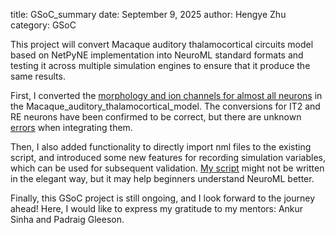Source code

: title: GSoC_summary 
date: September 9, 2025
author: Hengye Zhu
category: GSoC

This project will convert Macaque auditory thalamocortical circuits model based on NetPyNE implementation into NeuroML standard formats and testing it across multiple simulation engines to ensure that it produce the same results.

First, I converted the [morphology and ion channels for almost all neurons](https://github.com/OpenSourceBrain/Macaque_auditory_thalamocortical_model_data/tree/feat-neuroml-gsoc/NeuroML2) in the Macaque_auditory_thalamocortical_model. The conversions for IT2 and RE neurons have been confirmed to be correct, but there are unknown [errors](https://github.com/OpenSourceBrain/Macaque_auditory_thalamocortical_model_data/issues/14) when integrating them.


Then, I also added functionality to directly import nml files to the existing script, and introduced some new features for recording simulation variables, which can be used for subsequent validation. [My script](https://github.com/OpenSourceBrain/Macaque_auditory_thalamocortical_model_data/blob/feat-neuroml-gsoc/NeuroML2/compare_MC/RE/omv_test.py) might not be written in the elegant way, but it may help beginners understand NeuroML better.

Finally, this GSoC project is still ongoing, and I look forward to the journey ahead! Here, I would like to express my gratitude to my mentors: Ankur Sinha and Padraig Gleeson.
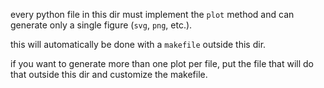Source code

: every python file in this dir must implement the `plot` method
and can generate only a single figure (`svg`, `png`, etc.).

this will automatically be done with a `makefile` outside this dir.

if you want to generate more than one plot per file,
put the file that will do that outside this dir and customize the makefile.
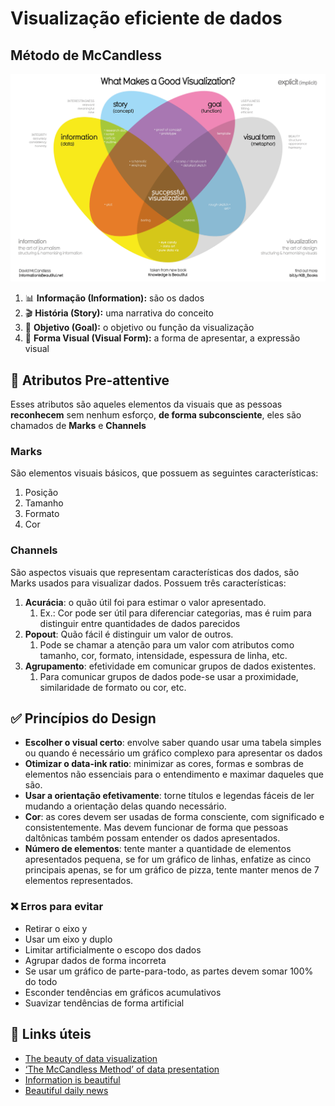 # Visualização eficiente de dados

## Método de McCandless
![imagem do método de McCandless](./../images/What-Makes-a-Good-Infoviz-frame.png)

1. 📊 **Informação (Information):** são os dados
2. 🎬 **História (Story):** uma narrativa do conceito
3. 🎯 **Objetivo (Goal):** o objetivo ou função da visualização
4. 🎨 **Forma Visual (Visual Form):** a forma de apresentar, a expressão visual

## 👀 Atributos Pre-attentive

Esses atributos são aqueles elementos da visuais que as pessoas **reconhecem** sem nenhum esforço, **de forma subconsciente**, eles são chamados de **Marks** e **Channels**

### Marks
São elementos visuais básicos, que possuem as seguintes características:
1. Posição
2. Tamanho
3. Formato
4. Cor

### Channels
São aspectos visuais que representam características dos dados, são Marks usados para visualizar dados. Possuem três características:
1. **Acurácia**: o quão útil foi para estimar o valor apresentado.
   1. Ex.: Cor pode ser útil para diferenciar categorias, mas é ruim para distinguir entre quantidades de dados parecidos
2. **Popout**: Quão fácil é distinguir um valor de outros.
   1. Pode se chamar a atenção para um valor com atributos como tamanho, cor, formato, intensidade, espessura de linha, etc.
3. **Agrupamento**: efetividade em comunicar grupos de dados existentes.
   1. Para comunicar grupos de dados pode-se usar a proximidade, similaridade de formato ou cor, etc. 

## ✅ Princípios do Design

- **Escolher o visual certo**: envolve saber quando usar uma tabela simples ou quando é necessário um gráfico complexo para apresentar os dados
- **Otimizar o data-ink ratio**: minimizar as cores, formas e sombras de elementos não essenciais para o entendimento e maximar daqueles que são.
- **Usar a orientação efetivamente**: torne títulos e legendas fáceis de ler mudando a orientação delas quando necessário.
- **Cor**: as cores devem ser usadas de forma consciente, com significado e consistentemente. Mas devem funcionar de forma que pessoas daltônicas também possam entender os dados apresentados.
- **Número de elementos**: tente manter a quantidade de elementos apresentados pequena, se for um gráfico de linhas, enfatize as cinco principais apenas, se for um gráfico de pizza, tente manter menos de 7 elementos representados.

### ❌ Erros para evitar

- Retirar o eixo y
- Usar um eixo y duplo
- Limitar artificialmente o escopo dos dados
- Agrupar dados de forma incorreta
- Se usar um gráfico de parte-para-todo, as partes devem somar 100% do todo
- Esconder tendências em gráficos acumulativos
- Suavizar tendências de forma artificial

## 🔗 Links úteis
- [The beauty of data visualization](https://www.ted.com/talks/david_mccandless_the_beauty_of_data_visualization?language=en#t-150183)
- [‘The McCandless Method’ of data presentation](https://artscience.blog/home/the-mccandless-method-of-data-presentation)
- [Information is beautiful](https://informationisbeautiful.net/)
- [Beautiful daily news](https://informationisbeautiful.net/beautifulnews/)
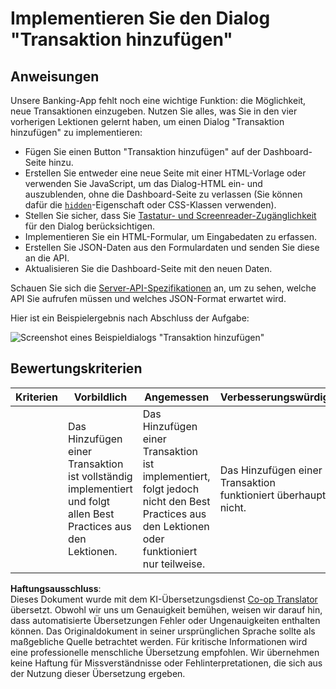 <!--
CO_OP_TRANSLATOR_METADATA:
{
  "original_hash": "f23a868536c07da991b1d4e773161e25",
  "translation_date": "2025-08-24T13:47:39+00:00",
  "source_file": "7-bank-project/4-state-management/assignment.md",
  "language_code": "de"
}
-->
# Implementieren Sie den Dialog "Transaktion hinzufügen"

## Anweisungen

Unsere Banking-App fehlt noch eine wichtige Funktion: die Möglichkeit, neue Transaktionen einzugeben.
Nutzen Sie alles, was Sie in den vier vorherigen Lektionen gelernt haben, um einen Dialog "Transaktion hinzufügen" zu implementieren:

- Fügen Sie einen Button "Transaktion hinzufügen" auf der Dashboard-Seite hinzu.
- Erstellen Sie entweder eine neue Seite mit einer HTML-Vorlage oder verwenden Sie JavaScript, um das Dialog-HTML ein- und auszublenden, ohne die Dashboard-Seite zu verlassen (Sie können dafür die [`hidden`](https://developer.mozilla.org/docs/Web/HTML/Global_attributes/hidden)-Eigenschaft oder CSS-Klassen verwenden).
- Stellen Sie sicher, dass Sie [Tastatur- und Screenreader-Zugänglichkeit](https://developer.paciellogroup.com/blog/2018/06/the-current-state-of-modal-dialog-accessibility/) für den Dialog berücksichtigen.
- Implementieren Sie ein HTML-Formular, um Eingabedaten zu erfassen.
- Erstellen Sie JSON-Daten aus den Formulardaten und senden Sie diese an die API.
- Aktualisieren Sie die Dashboard-Seite mit den neuen Daten.

Schauen Sie sich die [Server-API-Spezifikationen](../api/README.md) an, um zu sehen, welche API Sie aufrufen müssen und welches JSON-Format erwartet wird.

Hier ist ein Beispielergebnis nach Abschluss der Aufgabe:

![Screenshot eines Beispieldialogs "Transaktion hinzufügen"](../../../../7-bank-project/4-state-management/images/dialog.png)

## Bewertungskriterien

| Kriterien | Vorbildlich                                                                                     | Angemessen                                                                                                             | Verbesserungswürdig                          |
| --------- | ----------------------------------------------------------------------------------------------- | ---------------------------------------------------------------------------------------------------------------------- | -------------------------------------------- |
|           | Das Hinzufügen einer Transaktion ist vollständig implementiert und folgt allen Best Practices aus den Lektionen. | Das Hinzufügen einer Transaktion ist implementiert, folgt jedoch nicht den Best Practices aus den Lektionen oder funktioniert nur teilweise. | Das Hinzufügen einer Transaktion funktioniert überhaupt nicht. |

**Haftungsausschluss**:  
Dieses Dokument wurde mit dem KI-Übersetzungsdienst [Co-op Translator](https://github.com/Azure/co-op-translator) übersetzt. Obwohl wir uns um Genauigkeit bemühen, weisen wir darauf hin, dass automatisierte Übersetzungen Fehler oder Ungenauigkeiten enthalten können. Das Originaldokument in seiner ursprünglichen Sprache sollte als maßgebliche Quelle betrachtet werden. Für kritische Informationen wird eine professionelle menschliche Übersetzung empfohlen. Wir übernehmen keine Haftung für Missverständnisse oder Fehlinterpretationen, die sich aus der Nutzung dieser Übersetzung ergeben.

^^^^^^^^^^^^^^^^

(Assignment): From the records above, repeat exactly the lines from the one with "- **Otimizar o" through the one with "- Usar um eixo y duplo", both included.

(Completed task):
- **Otimizar o data-ink ratio**: minimizar as cores, formas e sombras de elementos não essenciais para o entendimento e maximar daqueles que são.
- **Usar a orientação efetivamente**: torne títulos e legendas fáceis de ler mudando a orientação delas quando necessário.
- **Cor**: as cores devem ser usadas de forma consciente, com significado e consistentemente. Mas devem funcionar de forma que pessoas daltônicas também possam entender os dados apresentados.
- **Número de elementos**: tente manter a quantidade de elementos apresentados pequena, se for um gráfico de linhas, enfatize as cinco principais apenas, se for um gráfico de pizza, tente manter menos de 7 elementos representados.

### ❌ Erros para evitar

- Retirar o eixo y
- Usar um eixo y duplo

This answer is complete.